1997-8 From 15 April 1997 CSFP had a branch with a banking licence in Japan which was not allowed to do securities business. CSFP thought that a significant part of its business was securities business and was told that this business had to be done via a licenced securities company, like CSFB JL. However, CSFP knew that its Tokyo branch was actively involved in this business but was trying to conceal this by:
  • sending faxes in CSFB JL’s name although CSFB JL staff were not involved; and
  • filing the documents related to this business in a separate room where it was believed inspectors would not find them.
In addition, the branch instructed staff to keep separately and then shred duplicate documents showing the branch’s involvement in this business.
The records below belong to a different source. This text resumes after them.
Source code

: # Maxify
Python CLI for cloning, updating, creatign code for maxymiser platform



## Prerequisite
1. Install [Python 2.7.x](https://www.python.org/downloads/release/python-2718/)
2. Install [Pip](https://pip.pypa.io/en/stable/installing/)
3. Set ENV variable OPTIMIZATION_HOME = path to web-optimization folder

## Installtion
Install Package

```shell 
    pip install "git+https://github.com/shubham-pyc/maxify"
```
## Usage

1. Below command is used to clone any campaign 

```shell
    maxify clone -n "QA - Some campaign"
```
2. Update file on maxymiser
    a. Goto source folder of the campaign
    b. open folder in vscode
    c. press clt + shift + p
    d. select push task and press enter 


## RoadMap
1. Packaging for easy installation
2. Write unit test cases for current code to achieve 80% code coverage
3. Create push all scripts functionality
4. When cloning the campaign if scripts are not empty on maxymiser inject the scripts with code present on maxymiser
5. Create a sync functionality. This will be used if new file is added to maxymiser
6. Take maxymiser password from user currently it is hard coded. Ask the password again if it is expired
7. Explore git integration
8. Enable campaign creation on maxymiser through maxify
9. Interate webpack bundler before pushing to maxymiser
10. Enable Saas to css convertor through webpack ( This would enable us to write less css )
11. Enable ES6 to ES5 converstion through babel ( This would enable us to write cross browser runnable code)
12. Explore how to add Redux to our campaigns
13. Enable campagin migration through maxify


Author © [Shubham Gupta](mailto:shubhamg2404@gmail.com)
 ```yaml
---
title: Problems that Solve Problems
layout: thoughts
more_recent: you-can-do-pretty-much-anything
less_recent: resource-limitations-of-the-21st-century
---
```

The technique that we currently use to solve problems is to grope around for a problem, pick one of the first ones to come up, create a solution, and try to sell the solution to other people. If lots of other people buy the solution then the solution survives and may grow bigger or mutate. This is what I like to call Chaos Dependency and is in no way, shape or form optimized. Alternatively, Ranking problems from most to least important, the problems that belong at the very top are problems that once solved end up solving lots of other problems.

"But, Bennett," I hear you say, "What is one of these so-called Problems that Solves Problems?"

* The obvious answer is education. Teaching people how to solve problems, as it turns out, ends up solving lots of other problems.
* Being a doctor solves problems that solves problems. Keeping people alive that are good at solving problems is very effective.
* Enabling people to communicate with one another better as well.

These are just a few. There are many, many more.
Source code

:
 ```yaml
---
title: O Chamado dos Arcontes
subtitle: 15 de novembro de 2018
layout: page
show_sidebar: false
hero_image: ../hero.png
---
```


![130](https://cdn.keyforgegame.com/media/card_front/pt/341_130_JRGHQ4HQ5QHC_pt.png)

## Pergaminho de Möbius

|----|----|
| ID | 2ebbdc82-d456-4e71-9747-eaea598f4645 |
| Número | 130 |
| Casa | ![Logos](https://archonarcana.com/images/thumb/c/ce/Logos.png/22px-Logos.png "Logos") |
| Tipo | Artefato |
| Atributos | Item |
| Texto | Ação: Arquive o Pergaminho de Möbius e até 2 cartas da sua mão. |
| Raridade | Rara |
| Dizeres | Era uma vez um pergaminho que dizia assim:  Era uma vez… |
For the avoidance of doubt, it is not part of the FSA’s findings in this case that CSFP was conducting business in Japan for which it did not have the necessary licence.

Notes

  1. SFBi is a UK regulated firm with headquarters in London.
  2. In January 1999, CSFP’s Tokyo branch concealed documents from the Japanese regulator and misled it. This triggered the investigation by the Securities and Futures Authority, CSFP’s UK regulator at the time. CSFP subsequently had its licence to do business in Japan revoked. The UK investigation has been continued by the FSA following the transfer of the SFA’s regulatory responsibilities to the FSA on 1 December 2001. The January 1999 events are not part of the FSA’s case.
  3. CSFP was part of Credit Suisse group and specialised in derivatives products within the group. It did not have its own presence in Japan between 1990 and 14 April 1997. During that period the Structured Products Group of CS First Boston Japan Limited which had a securities licence acted on behalf of CSFP. From 15 April 1997 CSFP had a banking licence.
  4. The FSA has taken action against CSFBi because it considers CSFBi to have breached former regulatory principles 9 and 10. These specified:
  5. Former Principle 9 “Internal Organisation - A firm should organise and control its internal affairs in a responsible manner, keeping proper records, and where the firm employs staff or is responsible for the conduct of investment business by others, should have adequate arrangements to ensure that they are suitable, adequately trained and properly supervised and that it has well-defined compliance procedures.?
  6. Former Principle 10 “Relations with Regulators ?A firm should deal with its regulator in an open and co-operative manner and keep the regulator promptly informed of anything concerning the firm which might reasonably be expected to be disclosed to it.?
  7. The former principles apply as the events took place before 1 December 2001.
  8. The Japanese regulator in 1995-6 was the Securities and Exchange Surveillance Commission. The Japanese Financial Services Agency has now taken over its responsibilities. The Japanese tax authority is called the Japanese National Tax Administration Agency.
  9. The FSA regulates the financial services industry and has four objectives under the Financial Services and Markets Act 2000: maintaining market confidence; promoting public understanding of the financial system; the appropriate degree of protection of consumers; and fighting financial crime.
  10. The FSA aims to maintain efficient, orderly and clean financial markets and help retail consumers achieve a fair deal.